Further Double-checking FiveThirtyEight's 2016 Primary Predictions

Child at a blackboard

After my last blog post double-checking FiveThirtyEight presidential primary predictions, I was asked by a friend if I could do two additional things:

  1. Separate out the candidates in the plots
  2. Look at how badly FiveThirtyEight’s predictions missed on average for each candidate

This post will address both of those requests.

Just like last time I have included the code used to perform the analysis in this Jupyter Notebook (rendered on Github). The data used are here: Republican Results, Democrat Results. The data have not been updated since April 28th, 2016 so newer primaries are not included.

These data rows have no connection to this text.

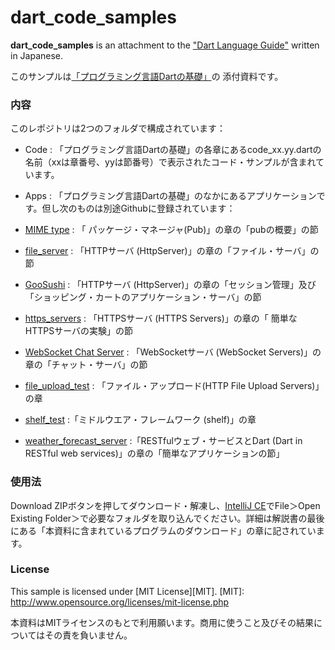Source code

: dart\_code\_samples
==

**dart\_code\_samples** is an attachment to the ["Dart Language Guide"](http://www.cresc.co.jp/tech/java/Google_Dart/DartLanguageGuide.pdf) written in Japanese.

このサンプルは[「プログラミング言語Dartの基礎」](http://www.cresc.co.jp/tech/java/Google_Dart/DartLanguageGuide_about.html)の
添付資料です。

### 内容 ###
このレポジトリは2つのフォルダで構成されています：

- Code : 「プログラミング言語Dartの基礎」の各章にあるcode\_xx.yy.dartの名前（xxは章番号、yyは節番号）で表示されたコード・サンプルが含まれています。

- Apps : 「プログラミング言語Dartの基礎」のなかにあるアプリケーションです。但し次のものは別途Githubに登録されています：

 - [MIME type](https://github.com/mitsuoka/mime_type) : 「 パッケージ・マネージャ(Pub)」の章の「pubの概要」の節

 - [file\_server](https://github.com/mitsuoka/file_server) : 「HTTPサーバ (HttpServer)」の章の「ファイル・サーバ」の節

 - [GooSushi](https://github.com/mitsuoka/GooSushi) : 「HTTPサーバ (HttpServer)」の章の「セッション管理」及び「ショッピング・カートのアプリケーション・サーバ」の節

 - [https\_servers](https://github.com/mitsuoka/https_servers) : 「HTTPSサーバ (HTTPS Servers)」の章の「 簡単なHTTPSサーバの実験」の節

 - [WebSocket Chat Server](https://github.com/mitsuoka/websocket_chat_server) : 「WebSocketサーバ (WebSocket Servers)」の章の「チャット・サーバ」の節

 - [file\_upload\_test](https://github.com/mitsuoka/file_upload_test) : 「ファイル・アップロード(HTTP File Upload Servers)」の章

 - [shelf\_test](https://github.com/mitsuoka/shelf_test) :「ミドルウエア・フレームワーク (shelf)」の章

 - [weather\_forecast\_server](https://github.com/mitsuoka/weather_forecast_server) :「RESTfulウェブ・サービスとDart (Dart in RESTful web services)」の章の「簡単なアプリケーションの節」



### 使用法 ###
Download ZIPボタンを押してダウンロード・解凍し、[IntelliJ CE](https://www.jetbrains.com/idea/download/)でFile＞Open Existing Folder＞で必要なフォルダを取り込んでください。詳細は解説書の最後にある「本資料に含まれているプログラムのダウンロード」の章に記されています。

### License ###
This sample is licensed under [MIT License][MIT].
[MIT]: http://www.opensource.org/licenses/mit-license.php

本資料はMITライセンスのもとで利用願います。商用に使うこと及びその結果についてはその責を負いません。
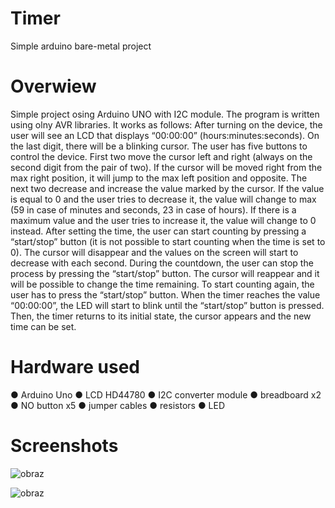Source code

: # Timer
Simple arduino bare-metal project

# Overwiew

Simple project osing Arduino UNO with I2C module. The program is written using olny AVR libraries. It works as follows: 
After turning on the device, the user will see an LCD that displays “00:00:00”
(hours:minutes:seconds). On the last digit, there will be a blinking cursor.
The user has five buttons to control the device. First two move the cursor left and right
(always on the second digit from the pair of two). If the cursor will be moved right from the
max right position, it will jump to the max left position and opposite. The next two decrease
and increase the value marked by the cursor. If the value is equal to 0 and the user tries to
decrease it, the value will change to max (59 in case of minutes and seconds, 23 in case of
hours). If there is a maximum value and the user tries to increase it, the value will change to
0 instead.
After setting the time, the user can start counting by pressing a “start/stop” button (it is not
possible to start counting when the time is set to 0). The cursor will disappear and the values
on the screen will start to decrease with each second. During the countdown, the user can
stop the process by pressing the “start/stop” button. The cursor will reappear and it will be
possible to change the time remaining. To start counting again, the user has to press the
“start/stop” button.
When the timer reaches the value “00:00:00”, the LED will start to blink until the “start/stop”
button is pressed. Then, the timer returns to its initial state, the cursor appears and the new
time can be set.

# Hardware used

● Arduino Uno
● LCD HD44780
● I2C converter module
● breadboard x2
● NO button x5
● jumper cables
● resistors
● LED


# Screenshots

![obraz](https://user-images.githubusercontent.com/106124763/170385480-d648011c-b45b-4731-8142-bfa0bdf16f71.png)

![obraz](https://user-images.githubusercontent.com/106124763/170385503-da5f7faf-c588-4ef8-b034-9de4e57db60b.png)

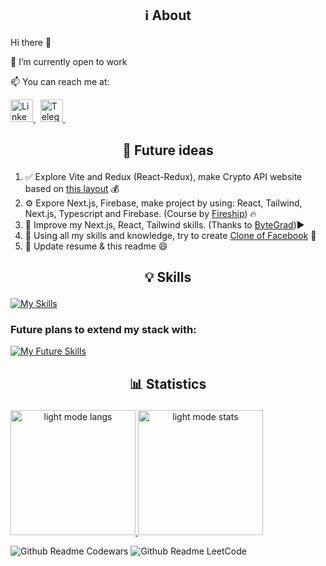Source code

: ## <p align="center">ℹ️ About </p>

Hi there 👋

<!-- <img src="https://camo.githubusercontent.com/63371d36886ee658f5a97401f393e1ab1684b2fd3de674b8f5efc7d410b2a3d0/68747470733a2f2f6d656469612e67697068792e636f6d2f6d656469612f57556c706c634d704f43456d5447427442572f67697068792e676966" width="36" height="36" alt="Telegram" /> -->

🔭 I’m currently open to work

📫 You can reach me at: 

<a href="https://www.linkedin.com/in/prokopenyapavel/" target="_blank" rel="noreferrer">
  <img src="https://raw.githubusercontent.com/danielcranney/readme-generator/main/public/icons/socials/linkedin.svg" width="36" height="36" alt="LinkedIn" />
</a> &nbsp;
<a href="https://t.me/albedo_lucky13" target="_blank" rel="noreferrer">
  <img src="https://www.vectorlogo.zone/logos/telegram/telegram-icon.svg" width="36" height="36" alt="Telegram" />
</a> &nbsp;

<!--
<a href="https://albedo-13.github.io/" target="_blank" rel="noreferrer">
  <img src="" width="36" height="36" alt="CV" />
</a> &nbsp;
[![CV](https://img.shields.io/badge/-%F0%9F%8C%90%20C%20V-white?style=flat)](https://albedo-13.github.io/)
-->

<!-- [![Gmail](https://img.shields.io/badge/-white?label=Email&style=social&logo=gmail)](mailto:prokopenya.work@gmail.com) -->
<!-- [CV](https://albedo-13.github.io/) -->

## <p align="center">🔮 Future ideas</p>

1. ✅ Explore Vite and Redux (React-Redux), make Crypto API website based on [this layout](https://www.figma.com/file/EKbp40PN2vP5WsItDPg1h7/Crypto-Brains-Website?type=design&node-id=1401-185034&mode=design&t=0ygXJmOEZB3bWnCz-0) 💰
2. ⚙️ Expore Next.js, Firebase, make project by using: React, Tailwind, Next.js, Typescript and Firebase. (Course by [Fireship](https://fireship.io/courses/react-next-firebase/)) 🔥
3. 🔮 Improve my Next.js, React, Tailwind skills. (Thanks to [ByteGrad](https://bytegrad.com/))▶️
4. 🔮 Using all my skills and knowledge, try to create [Clone of Facebook](https://facebook.com/) 🤯
5. 🔮 Update resume & this readme 😄

## <p align="center">💡 Skills</p>

[![My Skills](https://skillicons.dev/icons?i=html,css,scss,js,ts,react,redux,tailwind,mui,git)](https://skillicons.dev)

### Future plans to extend my stack with:

[![My Future Skills](https://skillicons.dev/icons?i=next,firebase,postgresql,docker)](https://skillicons.dev)

## <p align="center">📊 Statistics</p>

<a href="#">
  <picture align="center">
   <source height="200px" media="(prefers-color-scheme: dark)" srcset="https://github-readme-stats.vercel.app/api/top-langs/?username=albedo-13&layout=compact&theme=github_dark&card_width=412">
   <img height="200px" alt="light mode langs" src="https://github-readme-stats.vercel.app/api/top-langs/?username=albedo-13&layout=compact&theme=default&card_width=412">
  </picture>
</a>
<a href="#">
  <picture align="center">
   <source height="200px" media="(prefers-color-scheme: dark)" srcset="https://github-readme-stats.vercel.app/api?username=albedo-13&show_icons=true&rank_icon=github&theme=github_dark&card_width=488">
   <img height="200px" alt="light mode stats" src="https://github-readme-stats.vercel.app/api?username=albedo-13&show_icons=true&rank_icon=github&theme=default&card_width=488">
  </picture>
</a>

![Github Readme Codewars](https://codewars-stats-ignacio-cuadra.vercel.app/?username=Albedo-13)
![Github Readme LeetCode](https://leetcard.jacoblin.cool/Albedo-13)


<!--
**Albedo-13/Albedo-13** is a ✨ _special_ ✨ repository because its `README.md` (this file) appears on your GitHub profile.

Here are some ideas to get you started:

- 🔭 I’m currently working on ...
- 🌱 I’m currently learning ...
- 👯 I’m looking to collaborate on ...
- 🤔 I’m looking for help with ...
- 💬 Ask me about ...
- 📫 How to reach me: ...
- 😄 Pronouns: ...
- ⚡ Fun fact: ...
-->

Scaled Results By Candidate

Here is what the scaled result plots look like broken out by candidate, where the scaling is such that the 80% confidence interval has been transformed to extend between -1 and 1 (as explained in more detail in my previous post). The Democrats:

The distributions of results normalized to the prediction for the Democrats by candidate.

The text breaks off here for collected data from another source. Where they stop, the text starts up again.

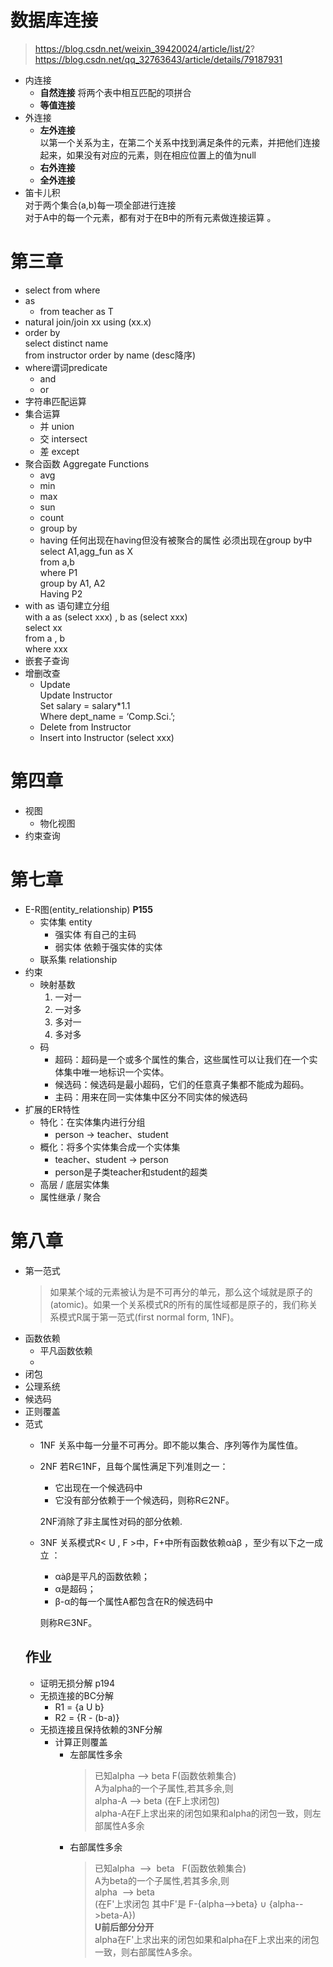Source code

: # 数据库连接 
> https://blog.csdn.net/weixin_39420024/article/list/2? 
> https://blog.csdn.net/qq_32763643/article/details/79187931
+ 内连接
  +  **自然连接** 将两个表中相互匹配的项拼合
  + **等值连接**
+ 外连接
  + **左外连接**  
    以第一个关系为主，在第二个关系中找到满足条件的元素，并把他们连接起来，如果没有对应的元素，则在相应位置上的值为null 
  + **右外连接**
  + **全外连接**
+ 笛卡儿积  
  对于两个集合(a,b)每一项全部进行连接  
  对于A中的每一个元素，都有对于在B中的所有元素做连接运算 。
# 第三章
+ select from where  
+ as  
  + from teacher as T
+ natural join/join xx using (xx.x)
+ order by  
  select distinct name  
  from    instructor  order by name (desc降序)
+ where谓词predicate
  + and
  + or
+ 字符串匹配运算
+ 集合运算
  +  并 union
  +  交 intersect
  +  差 except
+ 聚合函数 Aggregate Functions
  + avg
  + min
  + max
  + sun
  + count
  + group by
  + having 任何出现在having但没有被聚合的属性 必须出现在group by中  
  select A1,agg_fun  as  X  
  from   a,b  
  where P1  
  group by A1, A2  
  Having P2
+ with as 语句建立分组  
  with a as (select xxx) , b as (select xxx)  
  select xx  
  from a , b  
  where xxx
+ 嵌套子查询
+ 增删改查
  + Update  
    Update Instructor  
    Set salary = salary*1.1  
    Where dept_name = ‘Comp.Sci.’;
  + Delete from Instructor
  + Insert into Instructor (select xxx)
# 第四章 
+ 视图
  + 物化视图
+ 约束查询

# 第七章
+ E-R图(entity_relationship) **P155**
  + 实体集 entity
    + 强实体 有自己的主码
    + 弱实体 依赖于强实体的实体
  + 联系集 relationship
+ 约束
  + 映射基数
    1. 一对一
    2. 一对多
    3. 多对一
    4. 多对多
  + 码
    + 超码：超码是一个或多个属性的集合，这些属性可以让我们在一个实体集中唯一地标识一个实体。
    + 候选码：候选码是最小超码，它们的任意真子集都不能成为超码。
    + 主码：用来在同一实体集中区分不同实体的候选码
+ 扩展的ER特性
  + 特化：在实体集内进行分组
    + person -> teacher、student
  + 概化：将多个实体集合成一个实体集
    + teacher、student -> person
    + person是子类teacher和student的超类
  + 高层 / 底层实体集
  + 属性继承 / 聚合
# 第八章
+ 第一范式
  > 如果某个域的元素被认为是不可再分的单元，那么这个域就是原子的(atomic)。如果一个关系模式R的所有的属性域都是原子的，我们称关系模式R属于第一范式(first normal form, 1NF)。
+ 函数依赖
  + 平凡函数依赖
  + 
+ 闭包
+ 公理系统
+ 候选码
+ 正则覆盖
+ 范式
  + 1NF
  关系中每一分量不可再分。即不能以集合、序列等作为属性值。
  + 2NF
  若R∈1NF，且每个属性满足下列准则之一：
    + 它出现在一个候选码中
    +  它没有部分依赖于一个候选码，则称R∈2NF。

    2NF消除了非主属性对码的部分依赖.
  + 3NF
    关系模式R< U , F >中，F+中所有函数依赖αàβ ，至少有以下之一成立 ：
    + αàβ是平凡的函数依赖；
    + α是超码；
    + β-α的每一个属性A都包含在R的候选码中  

    则称R∈3NF。
  ## 作业
  + 证明无损分解 p194 
  + 无损连接的BC分解
    + R1 = {a U b}
    + R2 = {R - (b-a)}
  + 无损连接且保持依赖的3NF分解
    + 计算正则覆盖
      + 左部属性多余  
        > 已知alpha  -->  beta   F(函数依赖集合)  
          A为alpha的一个子属性,若其多余,则   
          alpha-A  -->  beta    (在F上求闭包)  
          alpha-A在F上求出来的闭包如果和alpha的闭包一致，则左部属性A多余
      + 右部属性多余
        > 已知alpha  -->  beta   F(函数依赖集合)   
          A为beta的一个子属性,若其多余,则  
          alpha  --> beta     
          (在F'上求闭包 其中F'是 F-{alpha-->beta} ∪ {alpha-->beta-A})  
          **U前后部分分开**   
          alpha在F'上求出来的闭包如果和alpha在F上求出来的闭包一致，则右部属性A多余。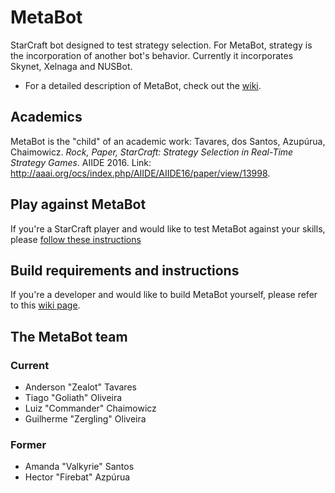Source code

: ﻿# MetaBot
StarCraft bot designed to test strategy selection. For MetaBot, strategy is the incorporation of another bot's behavior. Currently it incorporates Skynet, Xelnaga and NUSBot.

- For a detailed description of MetaBot, check out the [wiki](https://github.com/andertavares/MetaBot/wiki).

## Academics
MetaBot is the "child" of an academic work:
Tavares, dos Santos, Azupúrua, Chaimowicz. _Rock, Paper, StarCraft: Strategy Selection in Real-Time Strategy Games_. AIIDE 2016. Link: http://aaai.org/ocs/index.php/AIIDE/AIIDE16/paper/view/13998.

## Play against MetaBot
If you're a StarCraft player and would like to test MetaBot against your skills, please [follow these instructions](https://github.com/andertavares/MetaBot/wiki/Play-against-MetaBot)

## Build requirements and instructions
If you're a developer and would like to build MetaBot yourself, please refer to this [wiki page](https://github.com/andertavares/MetaBot/wiki/Build-instructions).

## The MetaBot team
### Current
- Anderson "Zealot" Tavares
- Tiago "Goliath" Oliveira
- Luiz "Commander" Chaimowicz
- Guilherme "Zergling" Oliveira

### Former
- Amanda "Valkyrie" Santos
- Hector "Firebat" Azpúrua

FiveThirtyEight slightly over predicts Clinton’s results, but does a pretty good job with Sanders. Michigan, of course, is the outlier for both.

The Republicans:

The distributions of results normalized to the prediction for the Republicans by candidate.

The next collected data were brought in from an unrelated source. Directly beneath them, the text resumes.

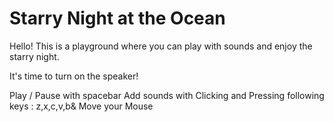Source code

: # Starry Night at the Ocean

Hello! This is a playground where you can play with sounds and enjoy the starry night.

It's time to turn on the speaker!

Play / Pause with spacebar
Add sounds with Clicking and Pressing following keys : z,x,c,v,b&
Move your Mouse



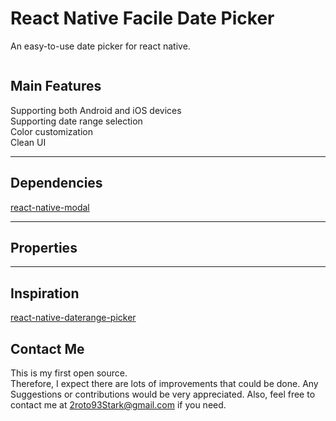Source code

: # React Native Facile Date Picker

An easy-to-use date picker for react native.

<img>

## Main Features

Supporting both Android and iOS devices <br>
Supporting date range selection<br>
Color customization<br>
Clean UI

<hr>

## Dependencies

[react-native-modal](https://github.com/react-native-modal/react-native-modal)

<hr>

## Properties


<hr>

## Inspiration

[react-native-daterange-picker](https://github.com/Naxulanth/react-native-daterange-picker)

## Contact Me

This is my first open source.<br>
Therefore, I expect there are lots of improvements that could be done. 
Any Suggestions or contributions would be very appreciated. 
Also, feel free to contact me at 2roto93Stark@gmail.com if you need.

The Republicans, despite the craziness in their primary, are well modeled. Only Rubio is really skewed, tending to have his results over predicted. Carson, interestingly enough, is always within his predicted bounds.

Mean Absolute Miss Value

When FiveThirtyEight’s predictions are wrong, how badly do they miss on average? To find out, I took the scaled results for each candidate, selected the ones that were outside the confidence interval (indicating a missed prediction), and took the average of the absolute value of the selected results minus 1. The subtraction adjusts the result so that it tells you how far away from the 80% confidence intervals the missed predictions are on average. I call this the Mean Absolute Miss Value, or MAMV.

The result of this calculation for each candidate are tabulated below:

Candidate Mean Absolute Miss Value
Clinton 0.84
Sanders 1.00
Trump 0.66
Cruz 0.28
Rubio 0.57
Carson 0.00

Carson’s predictions are always in the interval, so his MAMV is 0. The missed predictions for the Republicans are better that for the Democrats, with Trump having the worst prediction misses. Sanders’s misses and Clinton’s misses are on average worse than the Republicans, but this is again due to Michigan. If Michigan is removed Clinton’s MAMV is 0.52 and Sanders is 0.39, make the MAMV for both parties about equal.